January 30, 2014
Am I ready to fire my medical assistant? She has been a problem for some time now and this morning I came in to her printing personal materials, inappropriate for the office. I think I'm ready to part ways. What now?
Thanks, Dr. G
First, I definitely cannot answer whether emotionally you are ready to terminate an employee. Most employers do not take such a decision lightly, especially given the job market, with the exception being a certain hospital system responsible for many year-end terminations (by letter). Second, the emotional component is certainly not the only component to whether or not you are ready to terminate. Additional considerations include, but are not limited to:
- practical implications of terminating an employee - what will the work load be once the employee is gone? Do you need to hire a replacement or have someone trained to step in prior to terminating? Does the employee have company property? Laptop at home? Keys? Does the employee have access to secure patient information?

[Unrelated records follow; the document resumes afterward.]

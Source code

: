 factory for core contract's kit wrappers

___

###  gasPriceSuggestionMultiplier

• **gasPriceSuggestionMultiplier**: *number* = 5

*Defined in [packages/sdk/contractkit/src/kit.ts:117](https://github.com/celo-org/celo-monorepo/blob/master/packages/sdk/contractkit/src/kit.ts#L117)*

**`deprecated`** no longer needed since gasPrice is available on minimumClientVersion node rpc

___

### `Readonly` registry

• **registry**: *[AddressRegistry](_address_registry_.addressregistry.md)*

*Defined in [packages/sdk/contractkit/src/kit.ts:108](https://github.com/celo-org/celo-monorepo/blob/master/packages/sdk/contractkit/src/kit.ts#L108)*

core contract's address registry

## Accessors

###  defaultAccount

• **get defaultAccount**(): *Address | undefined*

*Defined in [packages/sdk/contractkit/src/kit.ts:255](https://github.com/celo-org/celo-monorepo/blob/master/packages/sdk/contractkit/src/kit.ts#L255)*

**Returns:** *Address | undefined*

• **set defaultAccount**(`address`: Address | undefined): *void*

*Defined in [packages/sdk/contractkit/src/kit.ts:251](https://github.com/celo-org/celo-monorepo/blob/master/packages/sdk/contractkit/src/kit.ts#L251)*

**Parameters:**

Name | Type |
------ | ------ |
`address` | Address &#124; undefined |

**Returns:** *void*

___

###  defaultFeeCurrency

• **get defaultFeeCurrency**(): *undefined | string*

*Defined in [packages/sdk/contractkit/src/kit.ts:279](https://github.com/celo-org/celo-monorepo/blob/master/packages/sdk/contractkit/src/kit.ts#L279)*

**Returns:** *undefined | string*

- legal exposure - have you classified/paid the employee properly? Have you paid the employee proper wages? Overtime? Sick days? Does the employee have "the goods" on you, knowing what your practice may or may not do perfectly? Have you planned separation properly (documented appropriate) so there is a mitigated chance for a successful claim of unlawful termination?
- severance / release - is the employee entitled to any contractual severance? Would you feel more comfortable parting ways with a release in place? Are you prepared to pay severance in exchange for a release? Be advised any employment law release from a terminated employee must contain a provision (for NY) authorizing the employee to consider the agreement for 21 days - creating a delay in separation.
- benefits - are you ready to present the employee with his/her benefits coverage and options post-termination?
- restrictions - is the employee a party to a contract prohibiting solicitation or competition?
- patient retention - if the individual practicing is looking to work elsewhere, will the practice agree to provide patients with forwarding contact information, as required by the AMA ethics opinions?
Answering yes to some of the above, no to others, certainly does not result in a definitive, yes, or, no; that you are ready to fire. The above list is not meant to be all-inclusive, but examples of areas of concern when terminating. Each situation is different; with different circumstances and different people involved. If you are questioning the termination process, separation or factors to be taken into account when making such decisions, do not hesitate to reach out to discuss. An easy way to invite exposure into the practice is by terminating an employee hastily, without proper documentation, support, witnesses or process, all of which can be avoided with assistance and preparation.